■ **WHAT TO PRODUCE**:
Your answer must be an exact copy of the records, with no pictures included.

■ **INPUT RECORDS**:
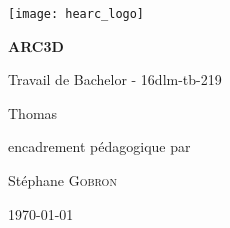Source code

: \begin{titlepage}
	\centering
	\texttt{[image: hearc\_logo]}\par
	\vspace{1cm}
	{\scshape\Large \par}
	\vspace{1.5cm}
	{\huge\bfseries ARC3D\par}
	\vspace{0.5cm}
	{\small Travail de Bachelor - 16dlm-tb-219\par}
	\vspace{2cm}
	{\Large Thomas \par}
	\vfill
	encadrement pédagogique par\par
	Stéphane \textsc{Gobron}
	
	\vfill
	
	{\large \today\par}
\end{titlepage}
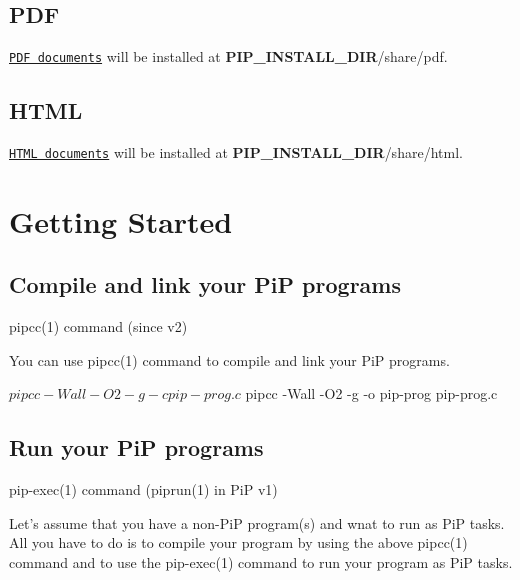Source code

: \subsection*{P\-D\-F}

\href{doc/latex-inuse/libpip-manpages.pdf}{\tt P\-D\-F documents} will be installed at {\bfseries P\-I\-P\-\_\-\-I\-N\-S\-T\-A\-L\-L\-\_\-\-D\-I\-R}/share/pdf.

\subsection*{H\-T\-M\-L}

\href{doc/html/index.html}{\tt H\-T\-M\-L documents} will be installed at {\bfseries P\-I\-P\-\_\-\-I\-N\-S\-T\-A\-L\-L\-\_\-\-D\-I\-R}/share/html.

\section*{Getting Started}

\subsection*{Compile and link your Pi\-P programs}


\begin{DoxyItemize}
\item pipcc(1) command (since v2)
\end{DoxyItemize}

You can use pipcc(1) command to compile and link your Pi\-P programs. \begin{DoxyVerb}$ pipcc -Wall -O2 -g -c pip-prog.c
$ pipcc -Wall -O2 -g -o pip-prog pip-prog.c
\end{DoxyVerb}


\subsection*{Run your Pi\-P programs}


\begin{DoxyItemize}
\item pip-\/exec(1) command (piprun(1) in Pi\-P v1)
\end{DoxyItemize}

Let's assume that you have a non-\/\-Pi\-P program(s) and wnat to run as Pi\-P tasks. All you have to do is to compile your program by using the above pipcc(1) command and to use the pip-\/exec(1) command to run your program as Pi\-P tasks. 


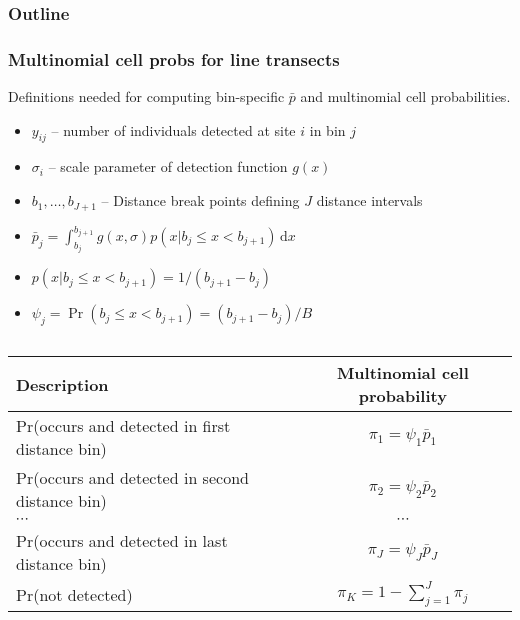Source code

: \documentclass[color=usenames,dvipsnames]{beamer}\usepackage[]{graphicx}\usepackage[]{color}
\begin{document}
\begin{frame}
  \frametitle{Outline}
  \Large
  \tableofcontents[currentsection]
\end{frame}



\begin{frame}
  \frametitle{Multinomial cell probs for line transects}
  \small
  Definitions needed for computing \alert{bin-specific} $\bar{p}$ and
  multinomial cell probabilities. 
  \begin{itemize}
  \small
    \setlength\itemsep{1pt}
    \item $y_{ij}$ -- number of individuals detected at site $i$ in bin $j$
    \item $\sigma_i$ -- scale parameter of detection function $g(x)$
    \item $b_1, \dots, b_{J+1}$ -- Distance break points defining $J$ distance intervals
    \item $\bar{p}_j = \int_{b_j}^{b_{j+1}} g(x,\sigma)p(x|b_j\le x<b_{j+1})\, \mathrm{d}x$
    \item $p(x|b_j\le x<b_{j+1}) = 1/(b_{j+1}-b_j)$
    \item $\psi_j=\Pr(b_j\le x<b_{j+1})=(b_{j+1}-b_j)/B$ %
  \end{itemize}
  \pause \vfill
  \footnotesize
  \begin{columns}
    \column{0.9\paperwidth}
    \begin{tabular}{lc}
      \hline
      \centering
      Description                       & Multinomial cell probability \\
      \hline
      Pr(occurs and detected in first distance bin)  & $\pi_1 = \psi_1\bar{p}_1$   \\
      Pr(occurs and detected in second distance bin)  & $\pi_2 = \psi_2\bar{p}_2$   \\
      {\centering $\cdots$}             & $\cdots$                     \\
      Pr(occurs and detected in last distance bin)  & $\pi_J = \psi_J\bar{p}_J$   \\
      Pr(not detected)                  & $\pi_{K} = 1-\sum_{j=1}^J \pi_j$          \\
      \hline
    \end{tabular}
  \end{columns}
\end{frame}
\end{document}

■ **EXERCISE ANSWER**:
Source code

: \begin{titlepage}
	\centering
	\texttt{[image: hearc\_logo]}\par
	\vspace{1cm}
	{\scshape\Large \par}
	\vspace{1.5cm}
	{\huge\bfseries ARC3D\par}
	\vspace{0.5cm}
	{\small Travail de Bachelor - 16dlm-tb-219\par}
	\vspace{2cm}
	{\Large Thomas \par}
	\vfill
	encadrement pédagogique par\par
	Stéphane \textsc{Gobron}
	
	\vfill
	
	{\large \today\par}
\end{titlepage}
Source code

: \subsection*{P\-D\-F}

\href{doc/latex-inuse/libpip-manpages.pdf}{\tt P\-D\-F documents} will be installed at {\bfseries P\-I\-P\-\_\-\-I\-N\-S\-T\-A\-L\-L\-\_\-\-D\-I\-R}/share/pdf.

\subsection*{H\-T\-M\-L}

\href{doc/html/index.html}{\tt H\-T\-M\-L documents} will be installed at {\bfseries P\-I\-P\-\_\-\-I\-N\-S\-T\-A\-L\-L\-\_\-\-D\-I\-R}/share/html.

\section*{Getting Started}

\subsection*{Compile and link your Pi\-P programs}


\begin{DoxyItemize}
\item pipcc(1) command (since v2)
\end{DoxyItemize}

You can use pipcc(1) command to compile and link your Pi\-P programs. \begin{DoxyVerb}$ pipcc -Wall -O2 -g -c pip-prog.c
$ pipcc -Wall -O2 -g -o pip-prog pip-prog.c
\end{DoxyVerb}


\subsection*{Run your Pi\-P programs}


\begin{DoxyItemize}
\item pip-\/exec(1) command (piprun(1) in Pi\-P v1)
\end{DoxyItemize}

Let's assume that you have a non-\/\-Pi\-P program(s) and wnat to run as Pi\-P tasks. All you have to do is to compile your program by using the above pipcc(1) command and to use the pip-\/exec(1) command to run your program as Pi\-P tasks. 


Source code

: \documentclass[color=usenames,dvipsnames]{beamer}\usepackage[]{graphicx}\usepackage[]{color}
\begin{document}
\begin{frame}
  \frametitle{Outline}
  \Large
  \tableofcontents[currentsection]
\end{frame}



\begin{frame}
  \frametitle{Multinomial cell probs for line transects}
  \small
  Definitions needed for computing \alert{bin-specific} $\bar{p}$ and
  multinomial cell probabilities. 
  \begin{itemize}
  \small
    \setlength\itemsep{1pt}
    \item $y_{ij}$ -- number of individuals detected at site $i$ in bin $j$
    \item $\sigma_i$ -- scale parameter of detection function $g(x)$
    \item $b_1, \dots, b_{J+1}$ -- Distance break points defining $J$ distance intervals
    \item $\bar{p}_j = \int_{b_j}^{b_{j+1}} g(x,\sigma)p(x|b_j\le x<b_{j+1})\, \mathrm{d}x$
    \item $p(x|b_j\le x<b_{j+1}) = 1/(b_{j+1}-b_j)$
    \item $\psi_j=\Pr(b_j\le x<b_{j+1})=(b_{j+1}-b_j)/B$ %
  \end{itemize}
  \pause \vfill
  \footnotesize
  \begin{columns}
    \column{0.9\paperwidth}
    \begin{tabular}{lc}
      \hline
      \centering
      Description                       & Multinomial cell probability \\
      \hline
      Pr(occurs and detected in first distance bin)  & $\pi_1 = \psi_1\bar{p}_1$   \\
      Pr(occurs and detected in second distance bin)  & $\pi_2 = \psi_2\bar{p}_2$   \\
      {\centering $\cdots$}             & $\cdots$                     \\
      Pr(occurs and detected in last distance bin)  & $\pi_J = \psi_J\bar{p}_J$   \\
      Pr(not detected)                  & $\pi_{K} = 1-\sum_{j=1}^J \pi_j$          \\
      \hline
    \end{tabular}
  \end{columns}
\end{frame}
\end{document}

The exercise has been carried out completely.